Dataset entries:
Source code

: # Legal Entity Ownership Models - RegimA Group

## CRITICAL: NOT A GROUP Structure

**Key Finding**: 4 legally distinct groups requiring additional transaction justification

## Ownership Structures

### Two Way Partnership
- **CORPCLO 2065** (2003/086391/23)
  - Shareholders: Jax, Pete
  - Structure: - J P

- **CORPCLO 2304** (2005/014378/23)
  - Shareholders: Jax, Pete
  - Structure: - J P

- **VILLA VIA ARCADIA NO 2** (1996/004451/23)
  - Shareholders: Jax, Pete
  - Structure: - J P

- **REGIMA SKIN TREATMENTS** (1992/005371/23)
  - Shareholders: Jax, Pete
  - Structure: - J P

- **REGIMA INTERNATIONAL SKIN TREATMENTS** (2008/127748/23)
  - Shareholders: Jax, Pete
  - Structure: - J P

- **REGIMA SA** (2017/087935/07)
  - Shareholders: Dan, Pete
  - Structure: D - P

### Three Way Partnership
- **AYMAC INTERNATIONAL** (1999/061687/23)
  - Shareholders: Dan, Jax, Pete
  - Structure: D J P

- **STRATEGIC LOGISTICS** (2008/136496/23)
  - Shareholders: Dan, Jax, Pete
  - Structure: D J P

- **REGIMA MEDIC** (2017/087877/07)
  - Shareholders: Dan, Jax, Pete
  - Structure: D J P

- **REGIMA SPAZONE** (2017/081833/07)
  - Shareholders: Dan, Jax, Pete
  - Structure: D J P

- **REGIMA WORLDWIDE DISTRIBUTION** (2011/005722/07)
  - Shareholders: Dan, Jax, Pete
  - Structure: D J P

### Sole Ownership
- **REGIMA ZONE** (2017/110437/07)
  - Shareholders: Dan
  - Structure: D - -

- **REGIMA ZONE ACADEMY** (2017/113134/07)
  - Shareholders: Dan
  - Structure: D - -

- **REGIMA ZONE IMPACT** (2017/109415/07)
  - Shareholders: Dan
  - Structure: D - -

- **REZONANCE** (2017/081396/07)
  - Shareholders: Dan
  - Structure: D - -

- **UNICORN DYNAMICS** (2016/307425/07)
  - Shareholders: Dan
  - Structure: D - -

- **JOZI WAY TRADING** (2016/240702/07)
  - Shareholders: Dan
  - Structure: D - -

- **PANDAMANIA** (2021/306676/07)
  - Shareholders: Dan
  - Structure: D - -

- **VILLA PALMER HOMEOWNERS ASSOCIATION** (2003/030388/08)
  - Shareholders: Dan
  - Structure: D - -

▶ _Task objective_
Copy the lines above, please. Keep them exact.

▶ _Your response_
Source code

: # Legal Entity Ownership Models - RegimA Group

## CRITICAL: NOT A GROUP Structure

**Key Finding**: 4 legally distinct groups requiring additional transaction justification

## Ownership Structures

### Two Way Partnership
- **CORPCLO 2065** (2003/086391/23)
  - Shareholders: Jax, Pete
  - Structure: - J P

- **CORPCLO 2304** (2005/014378/23)
  - Shareholders: Jax, Pete
  - Structure: - J P

- **VILLA VIA ARCADIA NO 2** (1996/004451/23)
  - Shareholders: Jax, Pete
  - Structure: - J P

- **REGIMA SKIN TREATMENTS** (1992/005371/23)
  - Shareholders: Jax, Pete
  - Structure: - J P

- **REGIMA INTERNATIONAL SKIN TREATMENTS** (2008/127748/23)
  - Shareholders: Jax, Pete
  - Structure: - J P

- **REGIMA SA** (2017/087935/07)
  - Shareholders: Dan, Pete
  - Structure: D - P

### Three Way Partnership
- **AYMAC INTERNATIONAL** (1999/061687/23)
  - Shareholders: Dan, Jax, Pete
  - Structure: D J P

- **STRATEGIC LOGISTICS** (2008/136496/23)
  - Shareholders: Dan, Jax, Pete
  - Structure: D J P

- **REGIMA MEDIC** (2017/087877/07)
  - Shareholders: Dan, Jax, Pete
  - Structure: D J P

- **REGIMA SPAZONE** (2017/081833/07)
  - Shareholders: Dan, Jax, Pete
  - Structure: D J P

- **REGIMA WORLDWIDE DISTRIBUTION** (2011/005722/07)
  - Shareholders: Dan, Jax, Pete
  - Structure: D J P

### Sole Ownership
- **REGIMA ZONE** (2017/110437/07)
  - Shareholders: Dan
  - Structure: D - -

- **REGIMA ZONE ACADEMY** (2017/113134/07)
  - Shareholders: Dan
  - Structure: D - -

- **REGIMA ZONE IMPACT** (2017/109415/07)
  - Shareholders: Dan
  - Structure: D - -

- **REZONANCE** (2017/081396/07)
  - Shareholders: Dan
  - Structure: D - -

- **UNICORN DYNAMICS** (2016/307425/07)
  - Shareholders: Dan
  - Structure: D - -

- **JOZI WAY TRADING** (2016/240702/07)
  - Shareholders: Dan
  - Structure: D - -

- **PANDAMANIA** (2021/306676/07)
  - Shareholders: Dan
  - Structure: D - -

- **VILLA PALMER HOMEOWNERS ASSOCIATION** (2003/030388/08)
  - Shareholders: Dan
  - Structure: D - -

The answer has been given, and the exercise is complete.